Nella ripresa Delio Rossi prende una semplicissima contromisura: l’ingresso di Sansone trasforma la Samp in un 4-4-2 che mette in grossa difficoltà la Roma. De Silvestri può occuparsi di Lamela, mentre Estigarribia può spingere da quella parte, mettendo in crisi la fascia destra giallorossa. Sansone sembra Garrincha, e i giallorossi franano.  Andreazzoli non è in grado di prendere tempestive contromisure, e la Roma va in bambola. Quando entra Florenzi, con Lamela spostato in mezzo, qualcosa migliora: è infatti il giovane centrocampista giallorosso a mettere in crisi la retroguardia doriana, permettendo a Lamela  di concludere due volte verso la porta sempre grazie ai suoi assist.
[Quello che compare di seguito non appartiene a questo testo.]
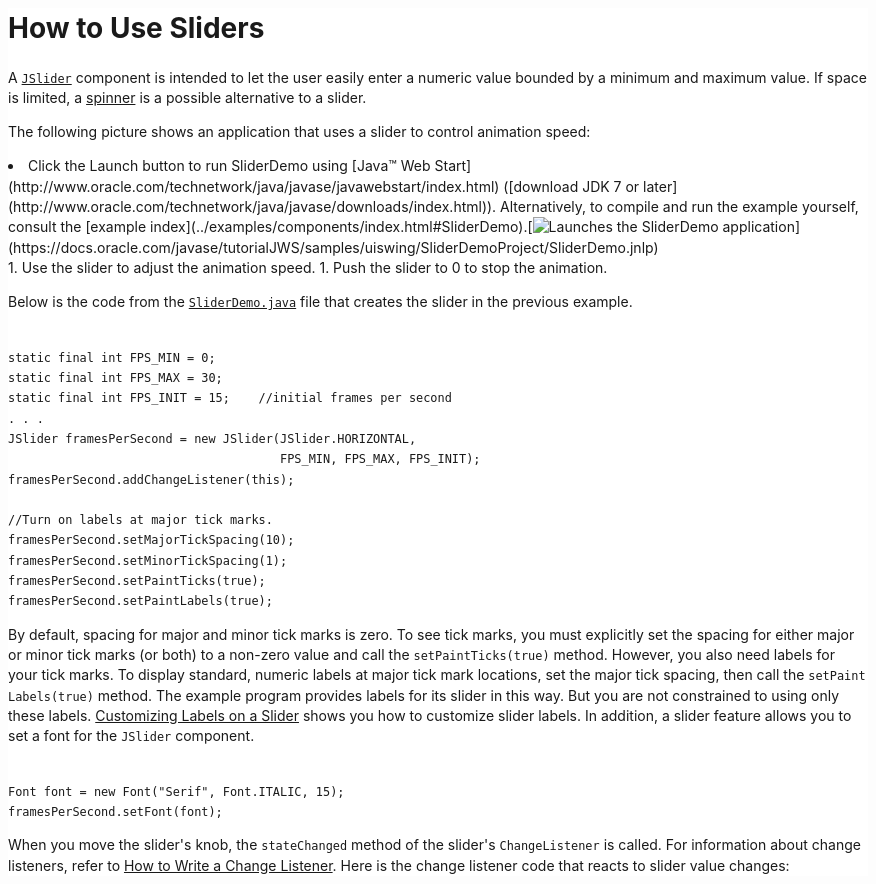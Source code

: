 
# How to Use Sliders

A 
[`JSlider`](https://docs.oracle.com/javase/8/docs/api/javax/swing/JSlider.html) component is intended to let the user easily enter a numeric value bounded by a minimum and maximum value. If space is limited, a [spinner](spinner.html) is a possible alternative to a slider.

The following picture shows an application that uses a slider to control animation speed:

<li>Click the Launch button to run SliderDemo using 
[Java&#8482; Web Start](http://www.oracle.com/technetwork/java/javase/javawebstart/index.html) ([download JDK 7 or later](http://www.oracle.com/technetwork/java/javase/downloads/index.html)). Alternatively, to compile and run the example yourself, consult the [example index](../examples/components/index.html#SliderDemo).[<img src="../../images/jws-launch-button.png" width="88" align="bottom" alt="Launches the SliderDemo application" />](https://docs.oracle.com/javase/tutorialJWS/samples/uiswing/SliderDemoProject/SliderDemo.jnlp)<br /></li>
1. Use the slider to adjust the animation speed.
1. Push the slider to 0 to stop the animation.

Below is the code from the 
[`SliderDemo.java`](../examples/components/SliderDemoProject/src/components/SliderDemo.java) file that creates the slider in the previous example.

```

static final int FPS_MIN = 0;
static final int FPS_MAX = 30;
static final int FPS_INIT = 15;    //initial frames per second
. . .
JSlider framesPerSecond = new JSlider(JSlider.HORIZONTAL,
                                      FPS_MIN, FPS_MAX, FPS_INIT);
framesPerSecond.addChangeListener(this);

//Turn on labels at major tick marks.
framesPerSecond.setMajorTickSpacing(10);
framesPerSecond.setMinorTickSpacing(1);
framesPerSecond.setPaintTicks(true);
framesPerSecond.setPaintLabels(true);

```

By default, spacing for major and minor tick marks is zero. To see tick marks, you must explicitly set the spacing for either major or minor tick marks (or both) to a non-zero value and call the `setPaintTicks(true)` method. However, you also need labels for your tick marks. To display standard, numeric labels at major tick mark locations, set the major tick spacing, then call the `setPaintLabels(true)` method. The example program provides labels for its slider in this way. But you are not constrained to using only these labels. [Customizing Labels on a Slider](#labels) shows you how to customize slider labels. In addition, a slider feature allows you to set a font for the `JSlider` component.

```

Font font = new Font("Serif", Font.ITALIC, 15);
framesPerSecond.setFont(font);

```

When you move the slider's knob, the `stateChanged` method of the slider's `ChangeListener` is called. For information about change listeners, refer to [How to Write a Change Listener](../events/changelistener.html). Here is the change listener code that reacts to slider value changes:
Ma ormai è troppo tardi.

Bocciato questo 3-5-2 di Andreazzoli: Marquinho è apparso decisamente sottotono, mentre Lamela sembra inadatto (oltre che sacrificato) nel ruolo di tornante. Per questo sistema di gioco, basato soprattutto sul peso degli esterni, servirebbero interpreti con caratteristiche tattiche molto diverse.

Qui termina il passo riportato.